Hey Marko,
Thanks for the feedback and enthusiasm. IMO, the starting point for a standard has been staring us in the face: Graph.Features, or rather Graph.Features++. This has already been vetted to a certain extent by the community. Although many of the features deal with data reading and writing, transactions, etc. there is a subset that essentially defines a graph data model. What are the primitive data types of the model? Which basic structures / element kinds are supported? What sort of set-theoretical constraints exist among the types?
If you peek into other property graph schema frameworks -- like
Neo4j's or
JanusGraph's -- you find additional vocabulary for existence constraints, more fine-grained notions of cardinality and multiplicity, enumerations of labels and keys, and slightly different sets of primitive data types.

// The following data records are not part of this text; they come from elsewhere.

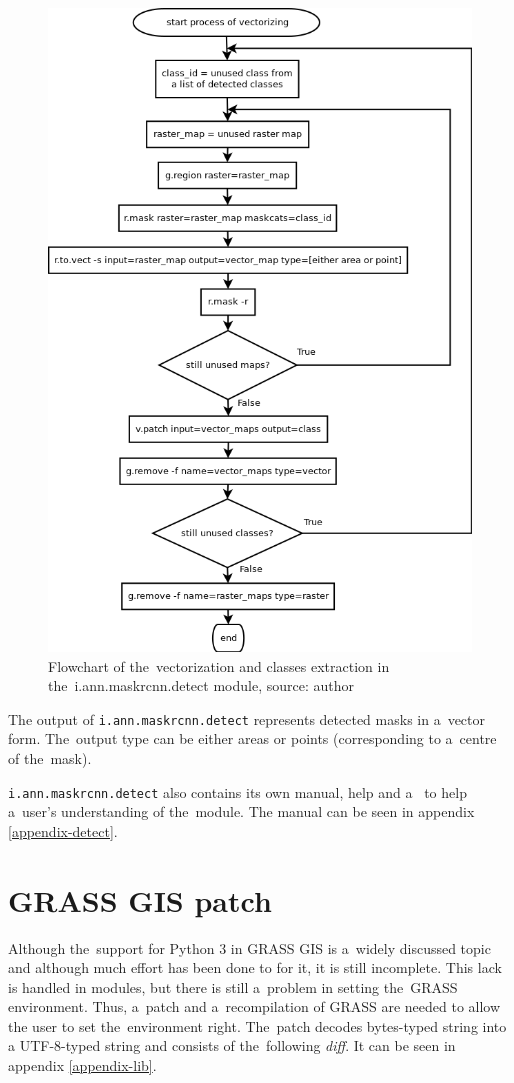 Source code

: \begin{figure}[H]
   \centering
	\includegraphics[width=0.7\linewidth]{./pictures/vectorize.png}
	\caption[vectorization in i.ann.maskrcnn.detect flowchart]{Flowchart of the~vectorization and classes extraction in the~i.ann.maskrcnn.detect module, source: author}
      \label{fig:vectorize}
\end{figure}

The output of \verb|i.ann.maskrcnn.detect| represents detected masks in a~vector form. The~output type can be either areas or points (corresponding to a~centre of the~mask).

\verb|i.ann.maskrcnn.detect| also contains its own manual, help and a~ to 
help a~user's understanding of the~module. The
manual can be seen in appendix \ref{appendix-detect}.

\section{GRASS GIS patch}
\label{grass-patch}

Although the~support for Python 3 in GRASS GIS is a~widely discussed topic and
although much effort has been done to for it, it is still incomplete. This
lack is handled in modules, but there is still a~problem in setting the~GRASS
environment. Thus, a~patch and a~recompilation of GRASS are needed to allow the
user to set the~environment right. The~patch decodes bytes-typed string into a
UTF-8-typed string and consists of the~following \textit{diff}. It can be seen
in appendix \ref{appendix-lib}.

All of this vocabulary is potential raw material for a standard -- i.e. a language for describing property graph data models. However, I also think it is important to choose a solid theoretical foundation rather than just picking and choosing among commonly used terms. I was excited to learn that you had been thinking about algebras, as I see the potential foundation in algebraic data types, and of course category theory.

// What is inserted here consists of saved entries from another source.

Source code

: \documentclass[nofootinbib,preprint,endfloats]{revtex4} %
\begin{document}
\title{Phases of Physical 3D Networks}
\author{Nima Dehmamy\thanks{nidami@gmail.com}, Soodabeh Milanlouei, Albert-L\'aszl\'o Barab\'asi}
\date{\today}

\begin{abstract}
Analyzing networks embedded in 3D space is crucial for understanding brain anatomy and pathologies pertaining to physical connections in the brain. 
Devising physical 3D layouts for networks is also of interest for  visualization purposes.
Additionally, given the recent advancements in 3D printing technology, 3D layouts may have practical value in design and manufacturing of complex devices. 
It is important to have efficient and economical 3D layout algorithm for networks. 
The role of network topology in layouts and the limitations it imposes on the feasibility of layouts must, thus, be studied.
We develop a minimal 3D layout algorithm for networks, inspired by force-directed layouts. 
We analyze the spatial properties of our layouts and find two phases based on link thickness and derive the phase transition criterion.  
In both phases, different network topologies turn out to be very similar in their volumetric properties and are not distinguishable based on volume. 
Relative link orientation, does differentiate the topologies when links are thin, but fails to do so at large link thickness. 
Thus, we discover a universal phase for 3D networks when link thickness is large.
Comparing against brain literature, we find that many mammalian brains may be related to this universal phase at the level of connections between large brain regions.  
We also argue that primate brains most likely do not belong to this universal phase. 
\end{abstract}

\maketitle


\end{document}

For a start, data models will be much more portable if we can standardize on a set of core data types, and it should not be hard to come up with a reasonable consensus on these types. At Uber, we have just called the basic types Boolean, String, Integer, Float, etc. and provided parameters for numeric precision and signedness. Define a reasonable set of primitive types, then think about bindings for XML Schema, interface description languages, and individual programming languages.

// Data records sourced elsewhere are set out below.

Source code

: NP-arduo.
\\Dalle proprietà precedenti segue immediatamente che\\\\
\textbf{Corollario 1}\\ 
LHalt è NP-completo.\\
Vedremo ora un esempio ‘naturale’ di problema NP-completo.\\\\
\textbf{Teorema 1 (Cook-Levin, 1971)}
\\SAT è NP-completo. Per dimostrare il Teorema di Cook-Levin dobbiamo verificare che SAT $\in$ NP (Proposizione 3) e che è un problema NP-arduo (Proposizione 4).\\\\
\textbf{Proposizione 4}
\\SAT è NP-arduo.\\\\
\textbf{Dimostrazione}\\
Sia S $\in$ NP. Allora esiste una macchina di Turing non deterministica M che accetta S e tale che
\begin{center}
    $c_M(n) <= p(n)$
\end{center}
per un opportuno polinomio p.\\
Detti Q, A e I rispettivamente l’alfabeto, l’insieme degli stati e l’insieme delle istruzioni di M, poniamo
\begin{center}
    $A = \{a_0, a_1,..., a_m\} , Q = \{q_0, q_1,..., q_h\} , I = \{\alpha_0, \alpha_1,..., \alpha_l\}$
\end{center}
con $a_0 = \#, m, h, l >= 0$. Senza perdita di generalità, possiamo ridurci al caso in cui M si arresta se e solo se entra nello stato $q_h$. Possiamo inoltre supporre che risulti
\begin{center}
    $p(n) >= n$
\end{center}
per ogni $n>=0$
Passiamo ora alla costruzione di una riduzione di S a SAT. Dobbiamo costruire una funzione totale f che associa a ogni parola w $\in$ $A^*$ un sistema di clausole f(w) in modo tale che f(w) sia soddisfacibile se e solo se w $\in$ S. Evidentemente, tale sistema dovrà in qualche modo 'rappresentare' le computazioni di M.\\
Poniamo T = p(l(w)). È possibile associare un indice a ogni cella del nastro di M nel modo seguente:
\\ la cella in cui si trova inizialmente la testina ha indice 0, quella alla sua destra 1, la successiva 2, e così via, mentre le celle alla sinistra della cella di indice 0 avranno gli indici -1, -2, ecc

As I suggested in my previous email, we can also think of vertex labels, edge labels, and property keys as types. Vertex labels are atomic, and IMO every vertex should have exactly one, just as every primitive value has exactly one data type. You can think of unlabeled vertices as having a designated "null" label. Some graph back-ends may not support the null label, and this should be explicit. On the other hand, edge labels and property keys are not atomic; each one has projections to two other types. In terms of algebra, an edge label or property key contains a product, or ordered pair, of two types. Btw. it is a short step from there to hyper-relationships, which are tuples, i.e. the product of any number of other types. Likewise for relational schemas.
It is also tempting to include sum types in the schema language. For example, the sum of the unit type with any other type is an "optional". The sum of any two types is an "either/or", which enables pattern matching on types. Pattern matching is currently not typical in property graph databases, but there are some really interesting possibilities here, and it enables crossover between property graphs and languages like Protobuf, Thrift, and Avro (which are the bread and butter of data exchange in many places). Among other things, this makes it possible to expose bigger chunks of enterprise data as a graph.
With respect to query languages, there are some concepts from functional programming which are a great fit for data models based on algebraic data types, and the good news here is that Gremlin already embodies some of them. For example, parametric polymorphism makes queries "category agnostic" -- a mapping, or in category theoretical terms, a functor, literally cannot depend on the identities of the objects it deals with, and must preserve the compositional structure of the arrows between them.
While the
gremlin-scala wiki points out that Gremlin traversals are not actually monads, in many cases you can think of them that way. A monad is a mapping that consume a thing, like a vertex of a particular label, and produce a container full of other things -- like an iterator of vertices of another label -- together with a rule for binding steps together so as to feed the output of one step into the input of the next. Some steps are functionally pure, whereas others carry state. It would be really interesting to define a purely functional subset of Gremlin, although in my opinion the case for standardization is not as strong for graph query languages as for data models.
Josh